THE MAN WHO GOT AWAY IS ABDUL RAHMAN YASIN, ONE OF THE FBI'S MOST WANTED TERRORISTS, A KEY PARTICIPANT IN THE FIRST ATTEMPT TO BLOW UP THE WORLD TRADE CENTER IN 1993. THE BOMBING THAT KILLED 6 AND INJURED MORE THAN 1,000. IT WAS AT THE TIME THE SINGLE WORST ACT OF INTERNATIONAL TERRORISM EVER ON U.S. SOIL.

BECAUSE YASIN FLED TO IRAQ AFTER THE BOMBING, IT'S BEEN SUGGESTED THAT SADDAM HUSSEIN MAY HAVE HAD A HAND IN THE ATTACK. THAT'S BEEN CITED AS ONE OF SEVERAL REASONS WHY THE IRAQI DICTATOR SHOULD BE REMOVED FROM POWER.

AFTER SEPTEMBER 11TH, PRESIDENT BUSH PUT YASIN ON A NEW MOST WANTED LIST OF TERRORISTS WITH A REWARD OF 25 MILLION DOLLARS.

WITH YASIN IN IRAQ ALL THESE YEARS, HE HAS BEEN OUT OF THE REACH OF U-S LAW ENFORCEMENT. WE MET WITH HIM…IN BAGHDAD TEN DAYS AGO.

AND HERE HE IS – ONE OF THE MOST WANTED TERRORISTS IN THE WORLD -- IN PRISON PAJAMAS UNDER HEAVY GUARD. YASIN IS ACTUALLY AN AMERICAN CITIZEN, BORN IN BLOOMINGTON INDIANA, WHERE HIS IRAQI FATHER WAS GETTING A PhD. BUT HE GREW UP IN BAGHDAD, SO WHEN HE FLED AFTER THE BOMBING, HE WAS COMING HOME. AFTER A YEAR OF FREEDOM, HE WAS ARRESTED BY THE IRAQI AUTHROTIES IN 1994. HE'S NEVER BEEN CHARGED WITH A CRIME, BUT THE IRAQI INTELLIGENCE AGENCY, THE MUKHABARAT, SAYS HE'S BEEN IN CUSTODY FOR THE PAST 8 YRS.

(see co-conspirators) OVER THE YEARS THE U-S GOVERNMENT WAS ABLE TO TRACK DOWN ALL THE OTHER CO-CONSPIRATORS IN THE '93 BOMBING, AND BRING THEM TO TRIAL, INCLUDING THE SO-CALLED MASTERMIND RAMZI YOUSEF AND A TOP LIEUTENANT MOHAMED SALAMEH. EACH OF THE SIX WAS SENTENCED TO MORE THAN 100 YEARS IN PRISON.

(back to Yasin) YASIN IS THE ONLY ONE WHO'S YET TO BE BROUGHT TO JUSTICE IN THE U-S. WE MET HIM LAST WEEK IN THIS SECRET MUKHABARAT FACILITY FOR HIS FIRST INTERVIEW EVER, WITH IRAQI INTELLIGENCE LISTENING IN.

STAHL: Does he have to have these handcuffs?

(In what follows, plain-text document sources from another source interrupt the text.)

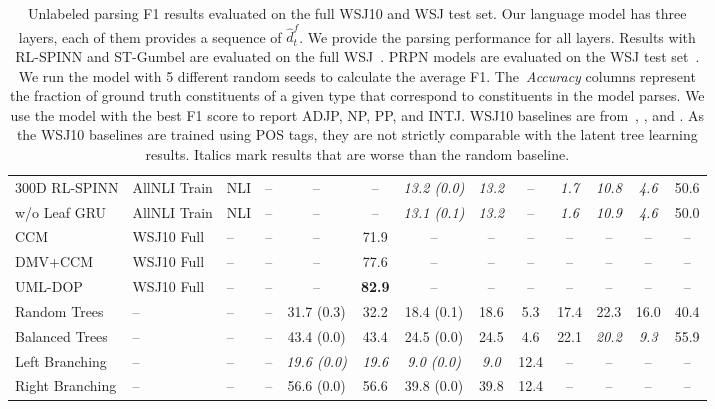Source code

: \documentclass{article} \usepackage{iclr2019_conference,times}
\begin{document}
\begin{table*}[t]
{\begin{tabular}{llllccccccccc}
300D RL-SPINN & AllNLI Train & NLI & -- &  -- & -- & \it 13.2 (0.0) & \it 13.2 & -- & \it 1.7 & \it 10.8 & \it 4.6 & 50.6  \\
\hspace{1em} w/o Leaf GRU & AllNLI Train & NLI & -- & -- & -- & \it 13.1 (0.1) & \it 13.2 & --  & \it 1.6 & \it 10.9 & \it 4.6 & 50.0 \\
\midrule 
CCM   &  WSJ10 Full & -- & -- & -- & 71.9 & -- & -- & -- & -- & -- & -- & -- \\
DMV+CCM  & WSJ10 Full & -- & -- & -- & 77.6 & -- &  -- & -- & -- & -- & -- & -- \\
UML-DOP &   WSJ10 Full & -- & -- & -- & \bf 82.9 & -- & -- & -- & -- & -- & -- & --  \\
\midrule
Random Trees & --  & -- & -- & 31.7 (0.3) & 32.2 & 18.4 (0.1) & 18.6 & 5.3 &17.4 & 22.3 & 16.0 & 40.4 \\
Balanced Trees & -- & -- & -- & 43.4 (0.0) & 43.4 & 24.5 (0.0) & 24.5 & 4.6 & 22.1 & \textit{20.2} & \textit{9.3} & 55.9 \\
Left Branching & --  & -- & -- & \it 19.6 (0.0) & \it 19.6 & \it 9.0 (0.0) & \it 9.0 & 12.4 & -- & -- & -- & --  \\
Right Branching &  -- & -- & -- & 56.6 (0.0) & 56.6 & 39.8 (0.0) & 39.8  &  12.4 & -- & -- & -- & --  \\
\bottomrule 
\end{tabular}
}
\caption{ Unlabeled parsing F1 results evaluated on the full WSJ10 and WSJ test set. 
Our language model has three layers, each of them provides a sequence of $\hat{d}^f_t$. 
We provide the parsing performance for all layers.
Results with RL-SPINN and ST-Gumbel are evaluated on the full WSJ~\citep{williams2017broad}. 
PRPN models are evaluated on the WSJ test set~\citep{htut2018grammar}. We run the model with 5 different random seeds to calculate the average F1. The~\textit{Accuracy} columns represent the fraction of ground truth constituents of a given type that correspond to constituents in the model parses.
We use the model with the best F1 score to report ADJP, NP, PP, and INTJ.
WSJ10 baselines are from~\citet[][CCM]{klein2002generative}, \citet[][DMV+CCM]{klein2005natural}, and \citet[][UML-DOP]{bod2006all}.
As the WSJ10 baselines are trained using POS tags, they are not strictly comparable with the latent tree learning results.
Italics mark results that are worse than the random baseline.
}
\label{tab:wsj-table}
\end{table*} 
\end{document}
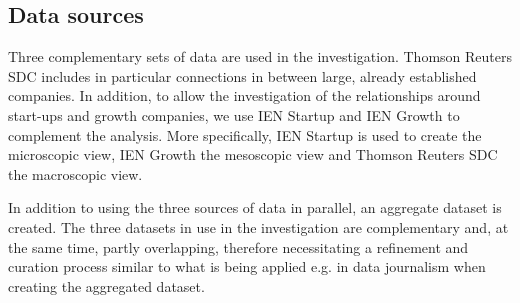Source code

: \subsection{Data sources}

Three complementary sets of data are used in the investigation. Thomson Reuters SDC includes in particular connections in between large, already established companies. In addition, to allow the investigation of the relationships around start-ups and growth companies, we use IEN Startup and IEN Growth to complement the analysis. More specifically, IEN Startup is used to create the microscopic view, IEN Growth the mesoscopic view and Thomson Reuters SDC the macroscopic view.

In addition to using the three sources of data in parallel, an aggregate dataset is created. The three datasets in use in the investigation are complementary and, at the same time, partly overlapping, therefore necessitating a refinement and curation process similar to what is being applied e.g. in data journalism \citep[cf.][]{2012DataHandbook} when creating the aggregated dataset.

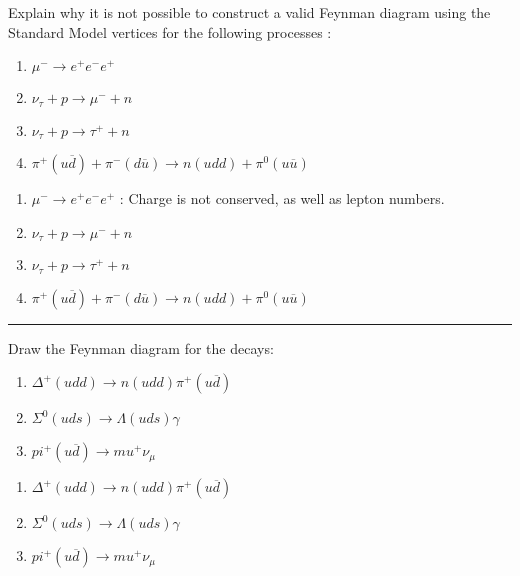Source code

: 
\begin{problem}{1.3}
Explain why it is not possible to construct a valid Feynman diagram using the Standard Model vertices for the following processes :
\begin{enumerate}[label=(\alph*)]
    \item $\mu^- \to e^+e^-e^+$
    \item $\nu_\tau + p \to \mu^- + n$
    \item $\nu_\tau + p \to \tau^+ + n$
    \item $\pi^+(u\overbar{d})+\pi^-(d\overbar{u}) \to n(udd) + \pi^0(u\overbar{u})$
\end{enumerate}
\end{problem}
\begin{solution}
\begin{enumerate}[label=(\alph*)]
    \item $\mu^- \to e^+e^-e^+$ : Charge is not conserved, as well as lepton numbers.
    \item $\nu_\tau + p \to \mu^- + n$
    \item $\nu_\tau + p \to \tau^+ + n$
    \item $\pi^+(u\overbar{d})+\pi^-(d\overbar{u}) \to n(udd) + \pi^0(u\overbar{u})$
\end{enumerate}
\end{solution}

\noindent\rule{7in}{1.5pt}


\begin{problem}{1.4}
Draw the Feynman diagram for the decays:
\begin{enumerate}[label=(\alph*)]
    \item $\Delta^+(udd)\to n(udd)\pi^+(u\overbar{d})$
    \item $\Sigma^0(uds)\to\Lambda(uds)\gamma$
    \item $pi^+(u\overbar{d})\to mu^+ \nu_\mu$
\end{enumerate}
\end{problem}
\begin{solution}
\begin{enumerate}[label=(\alph*)]
    \item $\Delta^+(udd)\to n(udd)\pi^+(u\overbar{d})$
    \item $\Sigma^0(uds)\to\Lambda(uds)\gamma$
    \item $pi^+(u\overbar{d})\to mu^+ \nu_\mu$
\end{enumerate}
\end{solution}

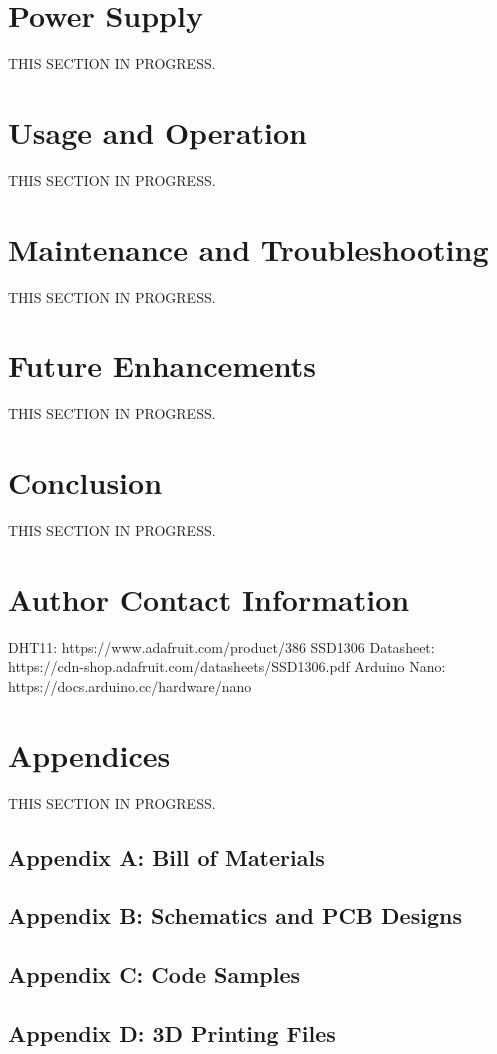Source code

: \documentclass{article}
\begin{document}
\begin{multicols}{2}
		\section{Power Supply}
		THIS SECTION IN PROGRESS.
		
		\section{Usage and Operation}
		THIS SECTION IN PROGRESS.
		
		\section{Maintenance and Troubleshooting}
		THIS SECTION IN PROGRESS.
		
		\section{Future Enhancements}
		THIS SECTION IN PROGRESS.
		
		\section{Conclusion}
		THIS SECTION IN PROGRESS.
	
		\section{Author Contact Information}
		
\end{multicols} %

\begin{thebibliography}{X}
	 DHT11: https://www.adafruit.com/product/386
	 SSD1306 Datasheet: https://cdn-shop.adafruit.com/datasheets/SSD1306.pdf
	 Arduino Nano: https://docs.arduino.cc/hardware/nano
\end{thebibliography}	
	
		\section{Appendices}
		THIS SECTION IN PROGRESS.
		
		\subsection{Appendix A: Bill of Materials}
		
		\subsection{Appendix B: Schematics and PCB Designs}
		
		\subsection{Appendix C: Code Samples}
		
		\subsection{Appendix D: 3D Printing Files}
	
\end{document}
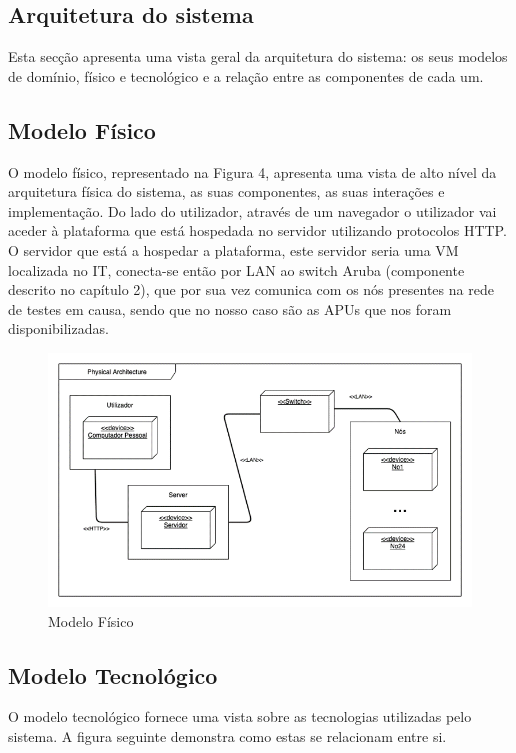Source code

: \subsection{Arquitetura do sistema}
Esta secção apresenta uma vista geral da arquitetura do sistema: os seus modelos de domínio, físico e tecnológico e a relação entre as componentes de cada um.
\subsection{Modelo Físico}
O modelo físico, representado na Figura 4, apresenta uma vista de alto nível da arquitetura física do sistema, as suas componentes, as suas interações e implementação. \newline
Do lado do utilizador, através de um navegador o utilizador vai aceder à plataforma que está hospedada no servidor utilizando protocolos HTTP.\newline
O servidor que está a hospedar a plataforma, este servidor seria uma VM localizada no IT, conecta-se então por LAN ao switch Aruba (componente descrito no capítulo 2), que por sua vez comunica com os nós presentes na rede de testes em causa, sendo que no nosso caso são as APUs que nos foram disponibilizadas.
\begin{figure}[!ht]
    \centering
    \includegraphics[height=0.4\textheight]{images/modeloFisico.png}
    \caption{Modelo Físico}
    \label{fig:fisico}
\end{figure}

\newpage

\subsection{Modelo Tecnológico}
O modelo tecnológico fornece uma vista sobre as tecnologias utilizadas pelo sistema. A figura seguinte demonstra como estas se relacionam entre si.

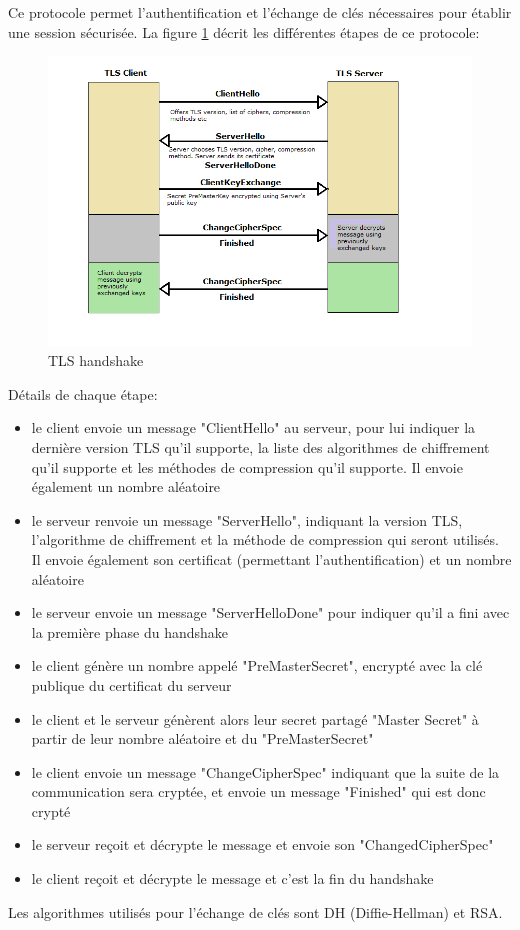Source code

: Ce protocole permet l'authentification et l'échange de clés nécessaires pour établir une session sécurisée. La figure \ref{handshake} décrit les différentes étapes de ce protocole:
\begin{figure}[H]
  \centering
  \includegraphics[scale=0.6]{img/tls-handshake.png}
  \caption{TLS handshake}
  \label{handshake}
\end{figure}  

Détails de chaque étape:
\begin{itemize}
\item le client envoie un message "ClientHello" au serveur, pour lui indiquer la dernière version TLS qu'il supporte, la liste des algorithmes de chiffrement qu'il supporte et les méthodes de compression qu'il supporte. Il envoie également un nombre aléatoire
\item le serveur renvoie un message "ServerHello", indiquant la version TLS, l'algorithme de chiffrement et la méthode de compression qui seront utilisés. Il envoie également son certificat (permettant l'authentification) et un nombre aléatoire
\item le serveur envoie un message "ServerHelloDone" pour indiquer qu'il a fini avec la première phase du handshake
\item le client génère un nombre appelé "PreMasterSecret", encrypté avec la clé publique du certificat du serveur
\item le client et le serveur génèrent alors leur secret partagé "Master Secret" à partir de leur nombre aléatoire et du "PreMasterSecret"
\item le client envoie un message "ChangeCipherSpec" indiquant que la suite de la communication sera cryptée, et envoie un message "Finished" qui est donc crypté
\item le serveur reçoit et décrypte le message et envoie son "ChangedCipherSpec"
\item le client reçoit et décrypte le message et c'est la fin du handshake
\end{itemize}
Les algorithmes utilisés pour l'échange de clés sont DH (Diffie-Hellman) et RSA. 

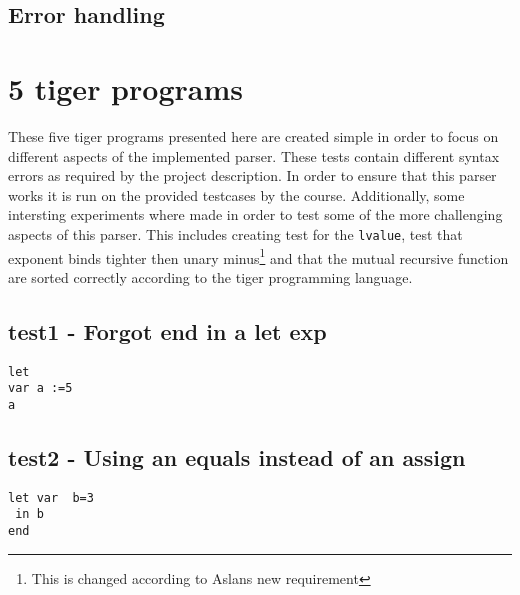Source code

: \documentclass{article}
\begin{document}
\subsection{Error handling}

\section{5 tiger programs}


These five tiger programs presented here are created simple in order to focus on different aspects of the implemented parser. These tests contain different syntax errors as required by the project description. In order to ensure that this parser works it is run on the provided testcases by the course. Additionally, some intersting experiments where made in order to test some of the more challenging aspects of this parser. This includes creating test for the \texttt{lvalue}, test that exponent binds tighter then unary minus\footnote{This is changed according to Aslans new requirement} and that the mutual recursive function are sorted correctly according to the tiger programming language.

\subsection{test1 - Forgot end in a let exp}
\begin{lstlisting}[frame=single]
let
var a :=5
a
\end{lstlisting}


\subsection{test2 - Using an equals instead of an assign}
\begin{lstlisting}[frame=single]
let var  b=3
 in b
end
\end{lstlisting}

\end{document}
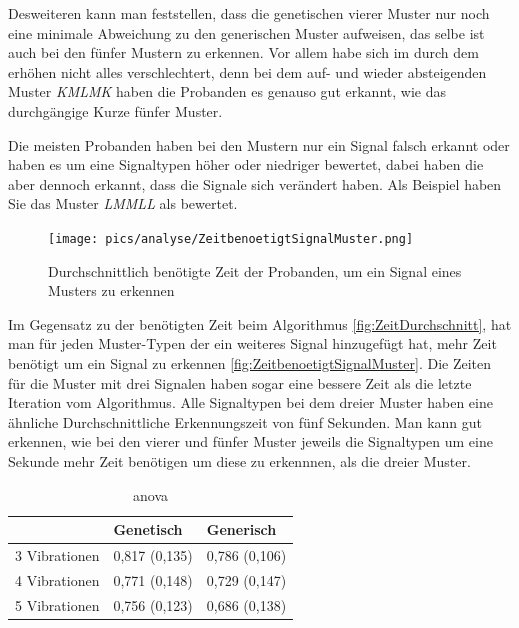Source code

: Desweiteren kann man feststellen, dass die genetischen vierer Muster nur noch eine minimale Abweichung zu den generischen Muster aufweisen, das selbe ist auch bei den f{\"u}nfer Mustern zu erkennen.
Vor allem habe sich im durch dem erh{\"o}hen nicht alles verschlechtert, denn bei dem auf- und wieder absteigenden Muster \textit{KMLMK} haben die Probanden es genauso gut erkannt, wie das durchg{\"a}ngige Kurze f{\"u}nfer Muster. 

Die meisten Probanden haben bei den Mustern nur ein Signal falsch erkannt oder haben es um eine Signaltypen h{\"o}her oder niedriger bewertet, dabei  haben die aber dennoch erkannt, dass die Signale sich ver{\"a}ndert haben. Als Beispiel haben Sie das Muster \textit{LMMLL} als  bewertet. \\

\begin{figure}[htbp] 
            \centering
   	\texttt{[image: pics/analyse/ZeitbenoetigtSignalMuster.png]}
	\caption{Durchschnittlich ben{\"o}tigte Zeit der Probanden, um ein Signal eines Musters zu erkennen}
	\label{fig:ZeitbenoetigtSignalMuster}
\end{figure}
Im Gegensatz zu der ben{\"o}tigten Zeit beim Algorithmus \autoref{fig:ZeitDurchschnitt}, hat man f{\"u}r jeden Muster-Typen der ein weiteres Signal hinzugef{\"u}gt hat, mehr Zeit ben{\"o}tigt um ein Signal zu erkennen \autoref{fig:ZeitbenoetigtSignalMuster}. 
Die Zeiten f{\"u}r die Muster mit drei Signalen haben sogar eine bessere Zeit als die letzte Iteration vom Algorithmus. 
Alle Signaltypen bei dem dreier Muster haben eine {\"a}hnliche Durchschnittliche Erkennungszeit von f{\"u}nf Sekunden.
Man kann gut erkennen, wie bei den vierer und f{\"u}nfer Muster jeweils die Signaltypen um eine Sekunde mehr Zeit ben{\"o}tigen um diese zu erkennnen, als die dreier Muster.

\begin{table}[]
\centering
\caption{anova}
\label{Erkennungsrate (und Standardabweichung) der Mustertypen. Dabei wurden die Genetischen und Generischen Signale miteinander vergliechen}
\begin{tabular}{l|ll}
              & Genetisch     & Generisch     \\ \hline
3 Vibrationen & 0,817 (0,135) & 0,786 (0,106) \\
4 Vibrationen & 0,771 (0,148) & 0,729 (0,147) \\
5 Vibrationen & 0,756 (0,123) & 0,686 (0,138)
\end{tabular}
\end{table}

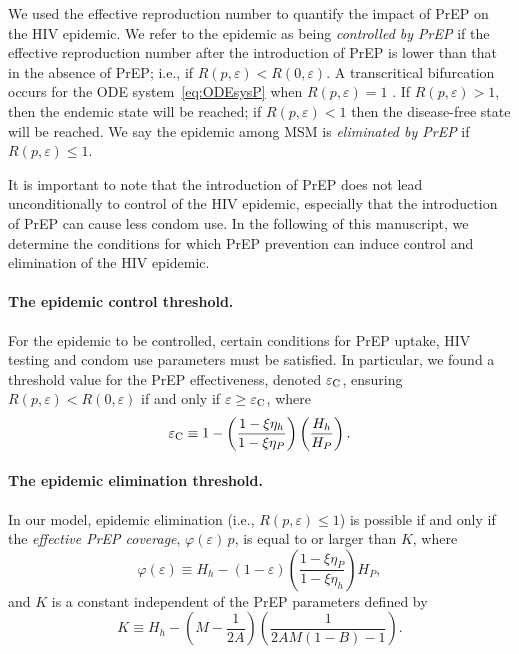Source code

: \documentclass[12pt]{article}
\begin{document}
We used the effective reproduction number to quantify the impact of PrEP on the HIV epidemic. We refer to the epidemic as being {\it controlled by PrEP} if the effective reproduction number after the introduction of PrEP is lower than that in the absence of PrEP; i.e., if $R(p,\varepsilon) < R(0,\varepsilon)$. A transcritical bifurcation occurs for the ODE system~\eqref{eq:ODEsysP} when $R(p,\varepsilon)=1$ \cite{Jacquez1988,VanDenDriessche2008}. If $R(p,\varepsilon)>1$, then the endemic state will be reached; if $R(p,\varepsilon) < 1$ then the disease-free state will be reached. We say the epidemic among MSM is {\it eliminated by PrEP} if $R(p,\varepsilon) \leq 1$. 

It is important to note that the introduction of PrEP does not lead unconditionally to control of the HIV epidemic, especially that the introduction of PrEP can cause less condom use. In the following of this manuscript, we determine the conditions for which PrEP prevention can induce control and elimination of the HIV epidemic.


\paragraph{The epidemic control threshold.} 

For the epidemic to be controlled, certain conditions for PrEP uptake, HIV testing and condom use parameters must be satisfied. In particular, we found a threshold value for the PrEP effectiveness, denoted $\varepsilon_{\rm C}$, ensuring $R(p,\varepsilon) < R(0,\varepsilon)$ if and only if $\varepsilon \geq \varepsilon_{\rm C}$, where
\begin{equation}
	\varepsilon_{\rm C}\equiv 1 - \left( \frac{1-\xi \eta_h}{1-\xi \eta_P}\right) \left(\frac{H_h}{H_P}\right).
\end{equation}


\paragraph{The epidemic elimination threshold.} 

In our model, epidemic elimination (i.e., $R(p,\varepsilon) \leq 1$) is possible if and only if the {\it effective PrEP coverage}, $\varphi(\varepsilon) \, p$, is equal to or larger than $K$, where 
\begin{equation}
	\varphi(\varepsilon) \equiv H_h - (1-\varepsilon) \left( \frac{1-\xi \eta_P}{1-\xi \eta_h}\right) H_P,
\end{equation} 
and $K$ is a constant independent of the PrEP parameters defined by
\begin{equation}
	K \equiv H_h - \left(M - \frac{1}{2A}\right) \left(\frac{1}{2AM (1-B) -1}\right).
\end{equation}
\end{document}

Can someone please remove them?

HE SEEMED SHELL-SHOCKED, IF NOT TERRIFIED, A SHADOW OF THE ARMED AND DANGEROUS FUGITIVE SOUGHT BY THE FBI.

STAHL: Did you know you were on a Most Wanted Poster in the United States?

YASIN: Yeah.

STAHL: Have you seen this?

YASIN: I have seen it.

HE TOLD US HE WENT TO THE UNITED STATES IN 1992 TO JOIN HIS MOTHER AND BROTHER IN THEIR APARTMENT IN JERSEY CITY, NEW JERSEY. IT WAS EASY TO GET A PASSPORT BECAUSE WAS AN AMERICAN CITIZEN.

YASIN: I went back to the States to live and work there and at the same time to get treatment for my epilepsy.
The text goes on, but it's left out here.